▸ **Problem statement**: The lines below that include the word "your" are to be reported.
** Input records follows **
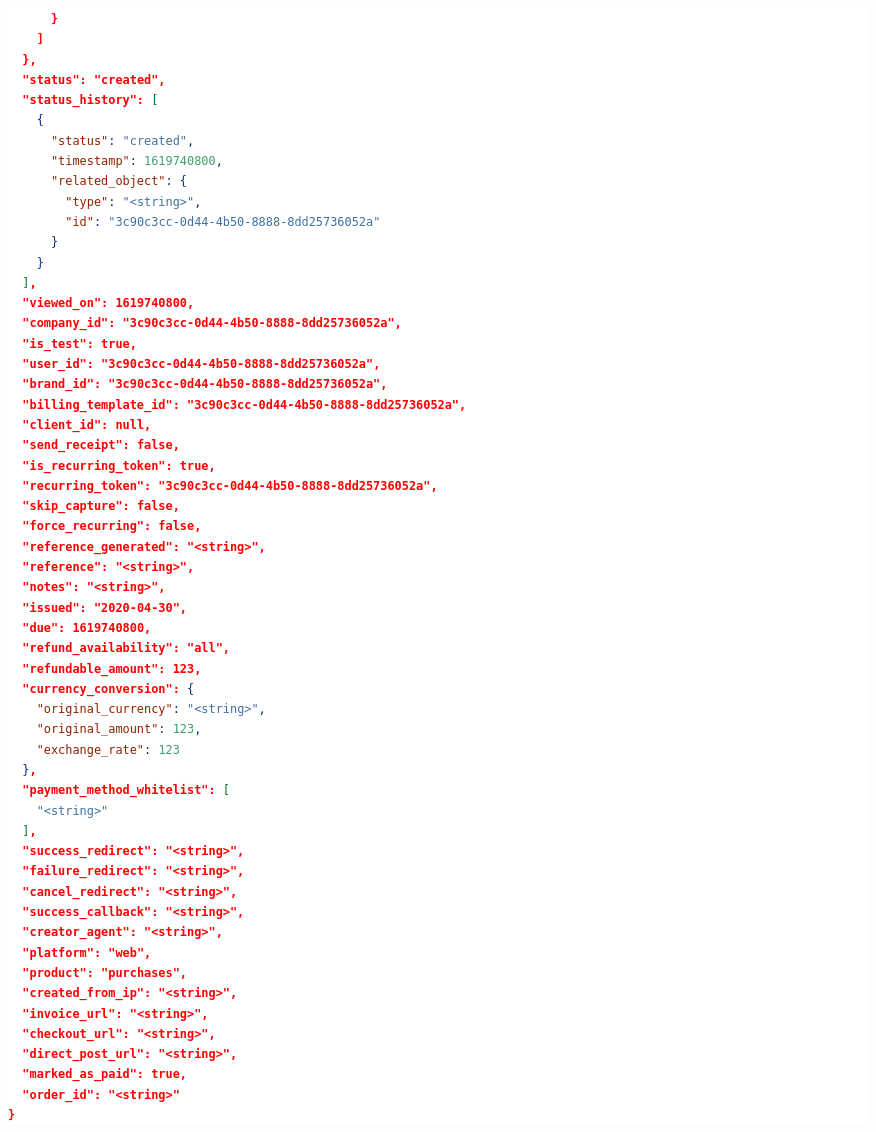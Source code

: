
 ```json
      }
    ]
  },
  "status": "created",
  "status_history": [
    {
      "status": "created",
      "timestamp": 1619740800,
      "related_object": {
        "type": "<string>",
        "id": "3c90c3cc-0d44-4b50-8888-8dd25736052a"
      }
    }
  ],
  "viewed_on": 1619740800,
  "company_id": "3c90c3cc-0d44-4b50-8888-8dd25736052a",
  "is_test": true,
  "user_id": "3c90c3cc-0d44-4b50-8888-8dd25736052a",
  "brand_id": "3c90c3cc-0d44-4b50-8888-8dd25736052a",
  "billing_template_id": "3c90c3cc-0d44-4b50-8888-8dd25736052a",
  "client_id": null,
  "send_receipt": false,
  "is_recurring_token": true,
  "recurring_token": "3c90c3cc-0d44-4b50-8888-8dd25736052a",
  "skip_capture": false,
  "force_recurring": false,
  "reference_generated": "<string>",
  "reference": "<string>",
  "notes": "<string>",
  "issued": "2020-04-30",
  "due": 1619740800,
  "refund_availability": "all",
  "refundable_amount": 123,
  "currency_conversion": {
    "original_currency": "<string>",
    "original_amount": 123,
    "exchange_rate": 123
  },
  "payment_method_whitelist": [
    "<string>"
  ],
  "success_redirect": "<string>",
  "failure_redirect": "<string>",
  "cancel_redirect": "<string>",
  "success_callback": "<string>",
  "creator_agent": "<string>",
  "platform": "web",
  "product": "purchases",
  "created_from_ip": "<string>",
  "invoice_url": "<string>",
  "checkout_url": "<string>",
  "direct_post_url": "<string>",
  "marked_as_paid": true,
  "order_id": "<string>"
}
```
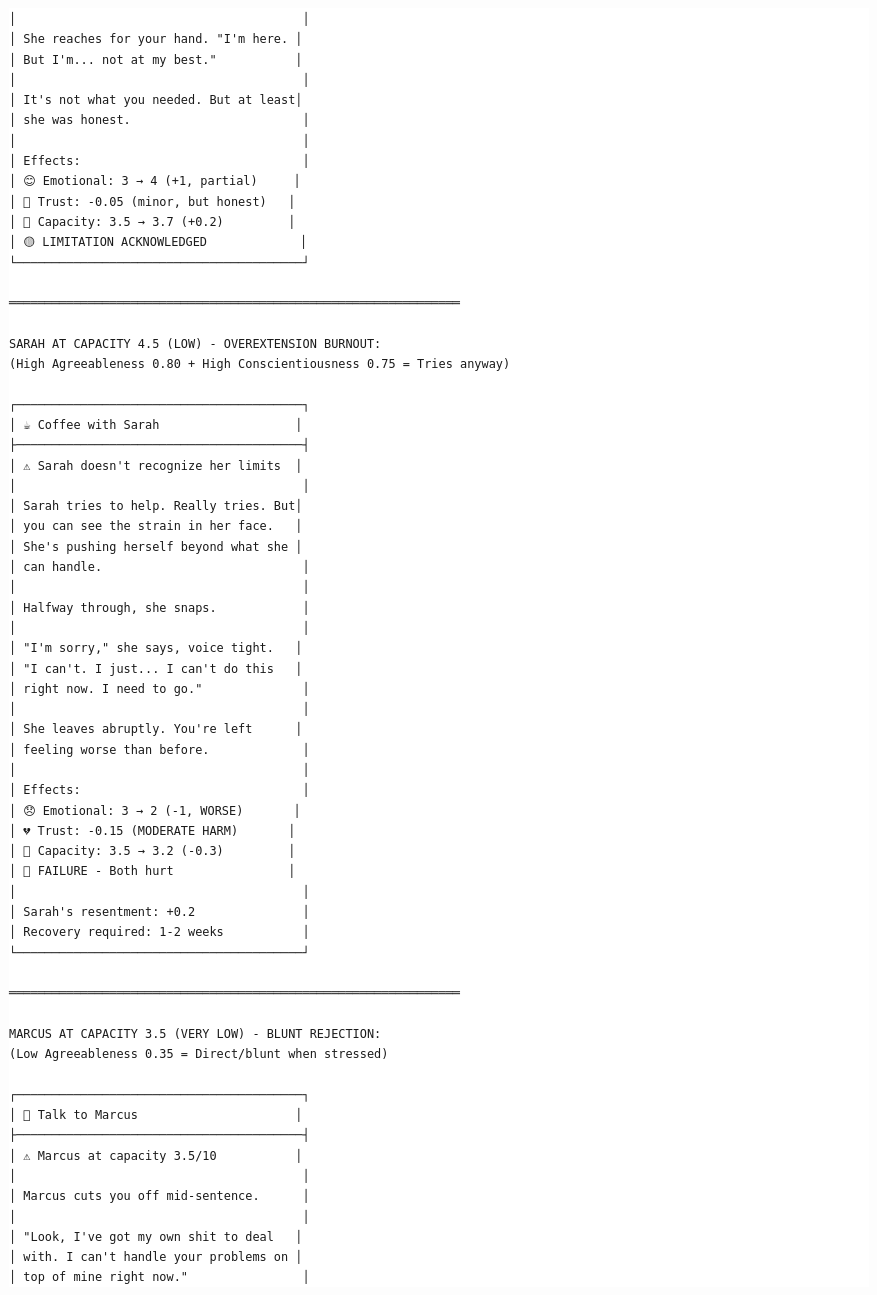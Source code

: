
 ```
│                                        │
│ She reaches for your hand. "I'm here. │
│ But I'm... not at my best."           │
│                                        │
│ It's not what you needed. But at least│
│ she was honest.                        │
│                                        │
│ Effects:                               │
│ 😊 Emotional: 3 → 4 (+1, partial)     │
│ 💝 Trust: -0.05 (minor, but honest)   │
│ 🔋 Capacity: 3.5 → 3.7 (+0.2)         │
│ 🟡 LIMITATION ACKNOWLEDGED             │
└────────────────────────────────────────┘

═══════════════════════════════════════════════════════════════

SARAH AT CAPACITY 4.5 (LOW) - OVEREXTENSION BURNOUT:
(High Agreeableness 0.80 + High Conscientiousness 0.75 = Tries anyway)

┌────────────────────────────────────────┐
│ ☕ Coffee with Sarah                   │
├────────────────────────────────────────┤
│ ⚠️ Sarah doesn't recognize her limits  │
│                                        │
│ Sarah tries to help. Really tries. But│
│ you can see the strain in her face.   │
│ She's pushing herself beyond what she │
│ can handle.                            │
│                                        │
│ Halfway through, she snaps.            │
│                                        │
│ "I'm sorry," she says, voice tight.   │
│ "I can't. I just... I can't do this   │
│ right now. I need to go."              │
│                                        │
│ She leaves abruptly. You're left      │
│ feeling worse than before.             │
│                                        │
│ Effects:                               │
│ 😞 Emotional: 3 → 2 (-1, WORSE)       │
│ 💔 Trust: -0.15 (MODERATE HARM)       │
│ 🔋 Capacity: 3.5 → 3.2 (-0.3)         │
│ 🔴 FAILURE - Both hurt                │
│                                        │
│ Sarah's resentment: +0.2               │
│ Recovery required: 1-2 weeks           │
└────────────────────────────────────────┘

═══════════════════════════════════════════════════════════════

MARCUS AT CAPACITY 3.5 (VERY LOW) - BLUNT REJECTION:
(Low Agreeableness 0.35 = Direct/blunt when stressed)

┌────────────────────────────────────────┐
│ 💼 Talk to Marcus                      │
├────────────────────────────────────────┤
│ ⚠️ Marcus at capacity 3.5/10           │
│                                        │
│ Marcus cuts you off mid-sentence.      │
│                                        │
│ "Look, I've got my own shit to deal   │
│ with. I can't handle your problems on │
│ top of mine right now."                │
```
** End of Input records **
** Input records follows **
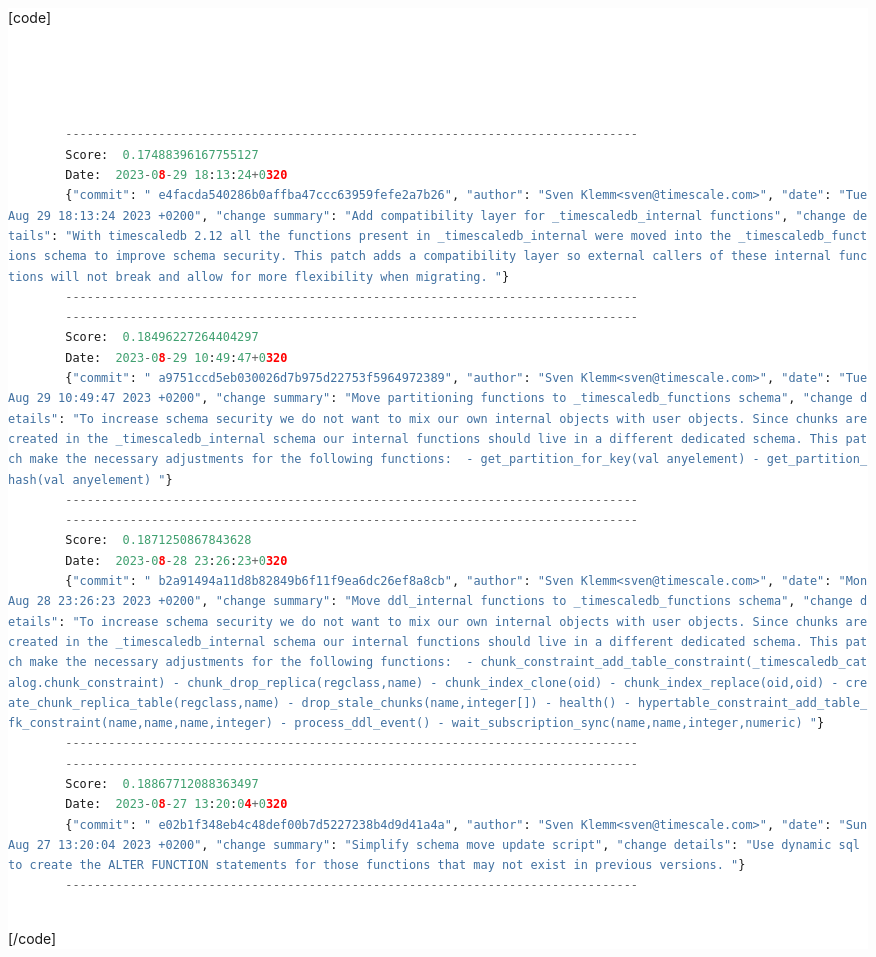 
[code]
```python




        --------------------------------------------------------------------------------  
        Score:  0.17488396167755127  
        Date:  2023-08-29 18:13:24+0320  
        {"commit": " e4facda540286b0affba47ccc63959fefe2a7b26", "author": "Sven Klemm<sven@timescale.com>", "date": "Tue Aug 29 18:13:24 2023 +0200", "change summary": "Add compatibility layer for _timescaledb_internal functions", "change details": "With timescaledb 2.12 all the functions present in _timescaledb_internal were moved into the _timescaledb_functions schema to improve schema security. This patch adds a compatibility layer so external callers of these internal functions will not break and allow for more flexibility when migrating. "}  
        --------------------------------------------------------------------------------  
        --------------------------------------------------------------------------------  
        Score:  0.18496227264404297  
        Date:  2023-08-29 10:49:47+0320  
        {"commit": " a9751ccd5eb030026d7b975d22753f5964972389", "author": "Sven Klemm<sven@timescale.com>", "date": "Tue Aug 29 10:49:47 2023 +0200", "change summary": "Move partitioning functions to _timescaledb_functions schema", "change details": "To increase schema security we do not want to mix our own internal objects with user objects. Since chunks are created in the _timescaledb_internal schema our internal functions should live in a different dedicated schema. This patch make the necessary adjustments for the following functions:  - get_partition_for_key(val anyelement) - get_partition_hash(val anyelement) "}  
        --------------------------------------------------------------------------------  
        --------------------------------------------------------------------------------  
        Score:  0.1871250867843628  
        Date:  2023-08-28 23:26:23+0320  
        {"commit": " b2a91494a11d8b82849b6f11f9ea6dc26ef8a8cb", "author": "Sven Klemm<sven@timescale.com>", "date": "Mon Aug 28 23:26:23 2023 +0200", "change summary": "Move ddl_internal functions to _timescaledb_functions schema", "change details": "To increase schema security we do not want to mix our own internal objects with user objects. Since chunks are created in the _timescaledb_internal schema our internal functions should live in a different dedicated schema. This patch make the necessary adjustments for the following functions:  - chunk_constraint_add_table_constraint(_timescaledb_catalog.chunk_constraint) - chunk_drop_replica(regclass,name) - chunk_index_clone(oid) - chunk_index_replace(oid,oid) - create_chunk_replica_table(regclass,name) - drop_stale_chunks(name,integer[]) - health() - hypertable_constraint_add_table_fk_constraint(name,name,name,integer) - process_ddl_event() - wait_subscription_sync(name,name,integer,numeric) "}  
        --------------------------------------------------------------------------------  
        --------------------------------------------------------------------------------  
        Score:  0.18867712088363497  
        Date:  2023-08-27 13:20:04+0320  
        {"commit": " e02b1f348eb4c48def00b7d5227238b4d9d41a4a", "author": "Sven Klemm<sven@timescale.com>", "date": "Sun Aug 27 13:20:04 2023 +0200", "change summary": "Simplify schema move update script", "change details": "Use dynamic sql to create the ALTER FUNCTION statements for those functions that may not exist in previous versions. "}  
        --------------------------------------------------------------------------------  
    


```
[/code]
** End of Input records **
▸ **Output for this exercise**:
│ She reaches for your hand. "I'm here. │
│ with. I can't handle your problems on │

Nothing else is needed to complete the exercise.